La trahison du souverainisme à Niamey : quand Tiani fait tirer sur son armée

Le régime en place à Niamey semble avoir atteint un point critique dans sa gestion politique. Alors que le Conseil national pour la sauvegarde de la patrie (CNSP) avait érigé la « souveraineté retrouvée » en pilier de sa communication, les événements tragiques de la nuit du 28 au 29 août à Niamey ont brutalement déchiré le voile du général Abdourahamane Tiani. Pour se maintenir au pouvoir face à une mutinerie au sein de la base 101, le régime n’aurait pas hésité à solliciter l’intervention de forces paramilitaires étrangères, entraînant la neutralisation et la mort de soldats nigériens.
Ce recours à des contingents extérieurs pour réprimer des membres de sa propre armée dépasse le cadre d’une simple erreur stratégique. Dans tout État de droit, l’utilisation de forces étrangères contre ses propres troupes nationales est sans équivoque un acte de haute trahison.
L’imposture du discours souverainiste démasquée
Depuis juillet 2023, la junte militaire martelait un message clair : le rejet des partenaires historiques au nom de la dignité nationale, le refus de toute ingérence extérieure et la restauration de la voix des forces armées nigériennes. La réalité des affrontements nocturnes révèle une contradiction flagrante avec ce discours.

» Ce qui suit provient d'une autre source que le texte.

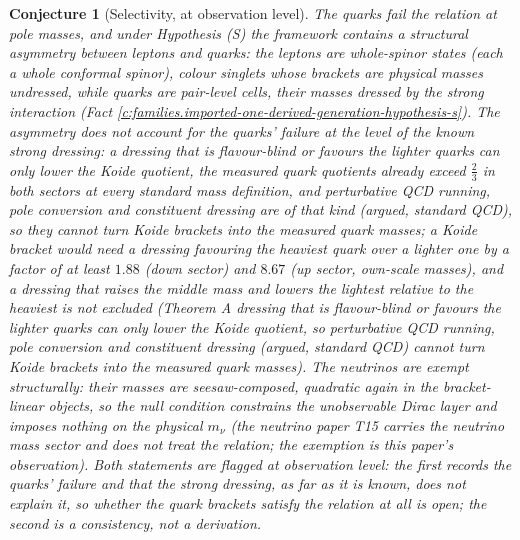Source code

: \documentclass[11pt]{article}
\newtheorem{conjecture}[theorem]{Conjecture}
\theoremstyle{definition}
\theoremstyle{plain}
\newcommand{\changedmark}[2]{\marginpar{\raggedright\scriptsize\color{#1}#2}}
\begin{document}
\begin{conjecture}[Selectivity, at observation level]\label{c:families.selectivity-observation-level}
\changedmark{BrickRed}{corrected since the deposit}
The quarks fail the relation at pole masses, and under Hypothesis (S) the framework contains a structural asymmetry between leptons and quarks: the leptons are whole-spinor states (each a whole conformal spinor), colour singlets whose brackets are physical masses undressed, while quarks are pair-level cells, their masses dressed by the strong interaction (Fact \ref{c:families.imported-one-derived-generation-hypothesis-s}). The asymmetry does not account for the quarks' failure at the level of the known strong dressing: a dressing that is flavour-blind or favours the lighter quarks can only lower the Koide quotient, the measured quark quotients already exceed $\tfrac23$ in both sectors at every standard mass definition, and perturbative QCD running, pole conversion and constituent dressing are of that kind (argued, standard QCD), so they cannot turn Koide brackets into the measured quark masses; a Koide bracket would need a dressing favouring the heaviest quark over a lighter one by a factor of at least $1.88$ (down sector) and $8.67$ (up sector, own-scale masses), and a dressing that raises the middle mass and lowers the lightest relative to the heaviest is not excluded (Theorem \emph{A dressing that is flavour-blind or favours the lighter quarks can only lower the Koide quotient, so perturbative QCD running, pole conversion and constituent dressing (argued, standard QCD) cannot turn Koide brackets into the measured quark masses}). The neutrinos are exempt structurally: their masses are seesaw-composed, quadratic again in the bracket-linear objects, so the null condition constrains the unobservable Dirac layer and imposes nothing on the physical $m_{\nu}$ (the neutrino paper T15 \cite{ButlerT15} carries the neutrino mass sector and does not treat the relation; the exemption is this paper's observation). Both statements are flagged at observation level: the first records the quarks' failure and that the strong dressing, as far as it is known, does not explain it, so whether the quark brackets satisfy the relation at all is open; the second is a consistency, not a derivation.
\end{conjecture}
\end{document}
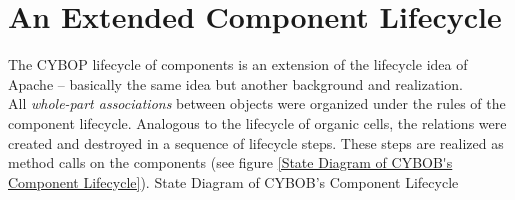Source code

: \section{An Extended Component Lifecycle}

The CYBOP lifecycle of components is an extension of the lifecycle idea of Apache
-- basically the same idea but another background and realization.\\
All \emph{whole-part associations} between objects were organized
under the rules of the component lifecycle. Analogous to the
lifecycle of organic cells, the relations were created and
destroyed in a sequence of lifecycle steps. These steps are
realized as method calls on the components (see figure \ref{State
Diagram of CYBOB's Component Lifecycle}).
 {State Diagram of CYBOB's Component Lifecycle}
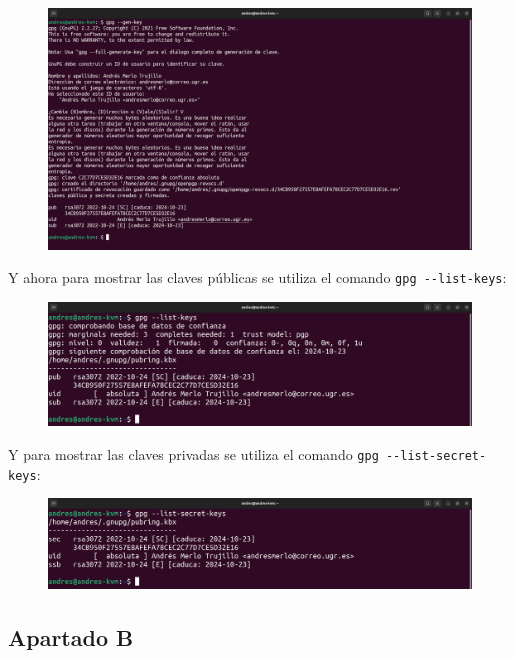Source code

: \documentclass{article}
\begin{document}
\begin{figure}[H]
    \includegraphics[width=\textwidth]{imagenes/Portatil/Captura desde 2022-10-24 11-46-02.png}
\end{figure}

Y ahora para mostrar las claves públicas se utiliza el comando \verb|gpg --list-keys|:

\begin{figure}[H]
    \includegraphics[width=\textwidth]{imagenes/Portatil/Captura desde 2022-10-24 11-46-16.png}
\end{figure}

Y para mostrar las claves privadas se utiliza el comando \verb|gpg --list-secret-keys|:

\begin{figure}[H]
    \includegraphics[width=\textwidth]{imagenes/Portatil/Captura desde 2022-10-24 11-46-25.png}
\end{figure}

\subsection*{Apartado B}
\end{document}
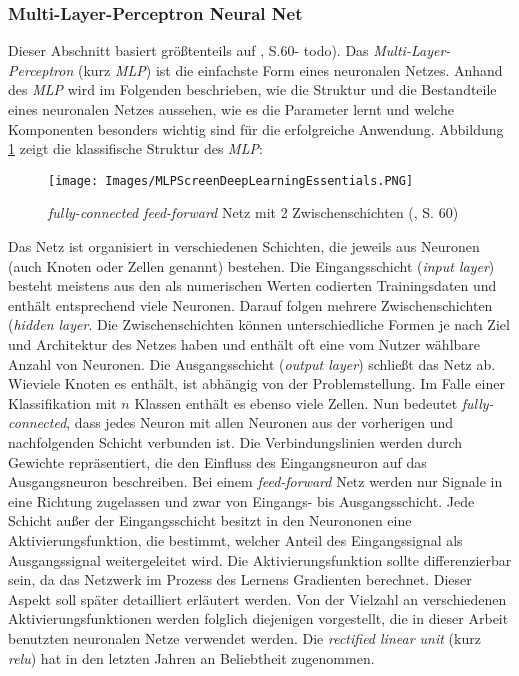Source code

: \documentclass[a4paper,11pt]{article}
\begin{document}
\subsubsection{Multi-Layer-Perceptron Neural Net}

Dieser Abschnitt basiert größtenteils auf \cite{deepEssentials}, S.60- todo).
Das \textit{Multi-Layer-Perceptron} (kurz \textit{MLP}) ist die einfachste Form eines neuronalen Netzes. Anhand des \textit{MLP} wird im Folgenden beschrieben, wie die Struktur und die Bestandteile eines neuronalen Netzes aussehen, wie es die Parameter lernt und welche Komponenten besonders wichtig sind für die erfolgreiche Anwendung. Abbildung \ref{abb:MLPScreen} zeigt die klassifische Struktur des \textit{MLP}:


\begin{figure}[!ht]
\begin{center}
\texttt{[image: Images/MLPScreenDeepLearningEssentials.PNG]}
\label{abb:MLPScreen}
\caption{\textit{fully-connected feed-forward} Netz mit 2 Zwischenschichten  (\cite{deepEssentials}, S. 60) }
\end{center}
\end{figure}

Das Netz ist organisiert in verschiedenen Schichten, die jeweils aus Neuronen (auch Knoten oder Zellen genannt) bestehen. Die Eingangsschicht (\textit{input layer}) besteht meistens aus den als numerischen Werten codierten Trainingsdaten und enthält entsprechend viele Neuronen. Darauf folgen mehrere Zwischenschichten (\textit{hidden layer}. Die Zwischenschichten können unterschiedliche Formen je nach Ziel und Architektur des Netzes haben und enthält oft eine vom Nutzer wählbare Anzahl von Neuronen. Die Ausgangsschicht (\textit{output layer}) schließt das Netz ab. Wieviele Knoten es enthält, ist abhängig von der Problemstellung. Im Falle einer Klassifikation mit $n$ Klassen enthält es ebenso viele Zellen. Nun bedeutet \textit{fully-connected}, dass jedes Neuron mit allen Neuronen aus der vorherigen und nachfolgenden Schicht verbunden ist. Die Verbindungslinien werden durch Gewichte repräsentiert, die den Einfluss des Eingangsneuron auf das Ausgangsneuron beschreiben. Bei einem \textit{feed-forward} Netz werden nur Signale in eine Richtung  zugelassen und zwar von Eingangs- bis Ausgangsschicht. Jede Schicht außer der Eingangsschicht besitzt in den Neurononen eine Aktivierungsfunktion, die bestimmt, welcher Anteil des Eingangssignal als Ausgangssignal weitergeleitet wird. Die Aktivierungsfunktion sollte differenzierbar sein, da das Netzwerk im Prozess des Lernens Gradienten berechnet. Dieser Aspekt soll später detailliert erläutert werden. Von der Vielzahl an verschiedenen Aktivierungsfunktionen werden folglich diejenigen vorgestellt, die in dieser Arbeit benutzten neuronalen Netze verwendet werden. Die \textit{rectified linear unit} (kurz \textit{relu}) hat in den letzten Jahren an Beliebtheit zugenommen.
\end{document}
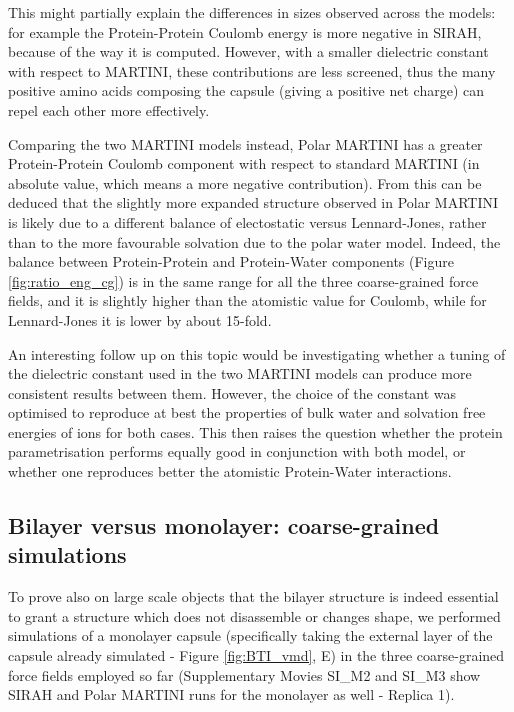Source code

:This might partially explain the differences in sizes observed across the models: for example the Protein-Protein Coulomb energy is more negative in SIRAH, because of the way it is computed. However, with a smaller dielectric constant with respect to MARTINI, these contributions are less screened, thus the many positive amino acids composing the capsule (giving a positive net charge) can repel each other more effectively.

Comparing the two MARTINI models instead, Polar MARTINI has a greater Protein-Protein Coulomb component with respect to standard MARTINI (in absolute value, which means a more negative contribution). From this can be deduced that the slightly more expanded structure observed in Polar MARTINI is likely due to a different balance of electostatic versus Lennard-Jones, rather than to the more favourable solvation due to the polar water model.
%
Indeed, the balance between Protein-Protein and Protein-Water components (Figure \ref{fig:ratio_eng_cg}) is in the same range for all the three coarse-grained force fields, and it is slightly higher than the atomistic value for Coulomb, while for Lennard-Jones it is lower by about 15-fold.

An interesting follow up on this topic would be investigating whether a tuning of the dielectric constant used in the two MARTINI models can produce more consistent results between them. However, the choice of the constant was optimised to reproduce at best the properties of bulk water and solvation free energies of ions for both cases. This then raises the question whether the protein parametrisation performs equally good in conjunction with both model, or whether one reproduces better the atomistic Protein-Water interactions.


\subsection{Bilayer versus monolayer: coarse-grained simulations} \label{sec:mono}
To prove also on large scale objects that the bilayer structure is indeed essential to grant a structure which does not disassemble or changes shape, we performed simulations of a monolayer capsule (specifically taking the external layer of the capsule already simulated - Figure \ref{fig:BTI_vmd}, E) in the three coarse-grained force fields employed so far (Supplementary Movies SI\_M2 and SI\_M3 show SIRAH and Polar MARTINI runs for the monolayer as well - Replica 1).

En faisant appel à des renforts étrangers pour mater des soldats nigériens en colère au cœur de leur propre capitale, le général Tiani met en lumière une douloureuse et majeure incohérence :
- Une souveraineté dévoyée : La véritable souveraineté ne consiste pas à échanger une tutelle contre l’aide de mercenaires. Quand un chef d’État dépend de troupes étrangères pour se protéger de son propre peuple et de sa propre armée, son autorité cesse d’être souveraine pour devenir une forme d’occupation par procuration.
- La sous-traitance de la sécurité nationale : Le régime a sacrifié l’autonomie de sa chaîne de commandement au profit d’une dépendance sécuritaire totale vis-à-vis d’intérêts extérieurs. Les soldats nigériens de base observent désormais avec amertume des forces non nationales s’ériger en arbitres de la vie politique à Niamey.
Quand l’armée nigérienne devient la cible de son propre pouvoir
Comment un régime né des casernes peut-il en arriver à ordonner de tirer sur ses propres troupes ? La réponse réside sans doute dans la paranoïa inhérente aux régimes d’exception. Ayant perdu la confiance des garnisons, épuisées par une transition prolongée et une dégradation continue de la situation sécuritaire, la junte a fini par percevoir chaque soldat nigérien comme une menace potentielle.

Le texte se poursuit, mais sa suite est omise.